### WORK REQUIRED
Reproduce the full set of records verbatim.

:::

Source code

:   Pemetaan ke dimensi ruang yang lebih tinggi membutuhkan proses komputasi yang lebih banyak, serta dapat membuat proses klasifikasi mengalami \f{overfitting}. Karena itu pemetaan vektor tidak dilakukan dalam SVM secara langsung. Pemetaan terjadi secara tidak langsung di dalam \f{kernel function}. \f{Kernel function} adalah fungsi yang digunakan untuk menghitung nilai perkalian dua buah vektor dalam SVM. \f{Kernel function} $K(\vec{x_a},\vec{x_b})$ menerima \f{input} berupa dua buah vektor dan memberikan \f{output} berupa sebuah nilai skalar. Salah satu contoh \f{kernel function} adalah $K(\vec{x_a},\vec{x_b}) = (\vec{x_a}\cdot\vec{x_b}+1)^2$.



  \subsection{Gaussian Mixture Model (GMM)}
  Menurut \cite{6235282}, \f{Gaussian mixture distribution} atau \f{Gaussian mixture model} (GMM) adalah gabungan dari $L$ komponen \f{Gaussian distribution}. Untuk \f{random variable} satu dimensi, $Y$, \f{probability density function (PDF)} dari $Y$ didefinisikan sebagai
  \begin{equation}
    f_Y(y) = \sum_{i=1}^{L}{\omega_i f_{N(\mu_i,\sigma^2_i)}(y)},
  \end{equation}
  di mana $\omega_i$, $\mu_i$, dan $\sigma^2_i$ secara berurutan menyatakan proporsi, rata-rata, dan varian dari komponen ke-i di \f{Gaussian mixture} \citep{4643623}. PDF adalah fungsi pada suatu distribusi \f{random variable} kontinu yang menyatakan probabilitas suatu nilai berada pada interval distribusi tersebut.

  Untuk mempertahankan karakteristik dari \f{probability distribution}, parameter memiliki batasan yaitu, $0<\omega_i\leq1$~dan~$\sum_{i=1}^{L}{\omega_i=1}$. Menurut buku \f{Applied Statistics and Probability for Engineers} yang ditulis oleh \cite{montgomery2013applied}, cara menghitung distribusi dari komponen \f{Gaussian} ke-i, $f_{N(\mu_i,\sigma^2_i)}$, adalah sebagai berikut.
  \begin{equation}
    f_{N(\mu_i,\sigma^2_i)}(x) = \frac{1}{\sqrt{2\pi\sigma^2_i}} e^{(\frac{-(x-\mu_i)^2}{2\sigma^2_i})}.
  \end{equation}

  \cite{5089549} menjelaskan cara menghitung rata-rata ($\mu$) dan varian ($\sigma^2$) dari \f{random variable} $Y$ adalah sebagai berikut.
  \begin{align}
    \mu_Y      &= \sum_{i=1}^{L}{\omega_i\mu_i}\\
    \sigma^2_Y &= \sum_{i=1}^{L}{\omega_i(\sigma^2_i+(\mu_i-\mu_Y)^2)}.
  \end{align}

:::

### TASK ANSWER
Source code

:   Pemetaan ke dimensi ruang yang lebih tinggi membutuhkan proses komputasi yang lebih banyak, serta dapat membuat proses klasifikasi mengalami \f{overfitting}. Karena itu pemetaan vektor tidak dilakukan dalam SVM secara langsung. Pemetaan terjadi secara tidak langsung di dalam \f{kernel function}. \f{Kernel function} adalah fungsi yang digunakan untuk menghitung nilai perkalian dua buah vektor dalam SVM. \f{Kernel function} $K(\vec{x_a},\vec{x_b})$ menerima \f{input} berupa dua buah vektor dan memberikan \f{output} berupa sebuah nilai skalar. Salah satu contoh \f{kernel function} adalah $K(\vec{x_a},\vec{x_b}) = (\vec{x_a}\cdot\vec{x_b}+1)^2$.



  \subsection{Gaussian Mixture Model (GMM)}
  Menurut \cite{6235282}, \f{Gaussian mixture distribution} atau \f{Gaussian mixture model} (GMM) adalah gabungan dari $L$ komponen \f{Gaussian distribution}. Untuk \f{random variable} satu dimensi, $Y$, \f{probability density function (PDF)} dari $Y$ didefinisikan sebagai
  \begin{equation}
    f_Y(y) = \sum_{i=1}^{L}{\omega_i f_{N(\mu_i,\sigma^2_i)}(y)},
  \end{equation}
  di mana $\omega_i$, $\mu_i$, dan $\sigma^2_i$ secara berurutan menyatakan proporsi, rata-rata, dan varian dari komponen ke-i di \f{Gaussian mixture} \citep{4643623}. PDF adalah fungsi pada suatu distribusi \f{random variable} kontinu yang menyatakan probabilitas suatu nilai berada pada interval distribusi tersebut.

  Untuk mempertahankan karakteristik dari \f{probability distribution}, parameter memiliki batasan yaitu, $0<\omega_i\leq1$~dan~$\sum_{i=1}^{L}{\omega_i=1}$. Menurut buku \f{Applied Statistics and Probability for Engineers} yang ditulis oleh \cite{montgomery2013applied}, cara menghitung distribusi dari komponen \f{Gaussian} ke-i, $f_{N(\mu_i,\sigma^2_i)}$, adalah sebagai berikut.
  \begin{equation}
    f_{N(\mu_i,\sigma^2_i)}(x) = \frac{1}{\sqrt{2\pi\sigma^2_i}} e^{(\frac{-(x-\mu_i)^2}{2\sigma^2_i})}.
  \end{equation}

  \cite{5089549} menjelaskan cara menghitung rata-rata ($\mu$) dan varian ($\sigma^2$) dari \f{random variable} $Y$ adalah sebagai berikut.
  \begin{align}
    \mu_Y      &= \sum_{i=1}^{L}{\omega_i\mu_i}\\
    \sigma^2_Y &= \sum_{i=1}^{L}{\omega_i(\sigma^2_i+(\mu_i-\mu_Y)^2)}.
  \end{align}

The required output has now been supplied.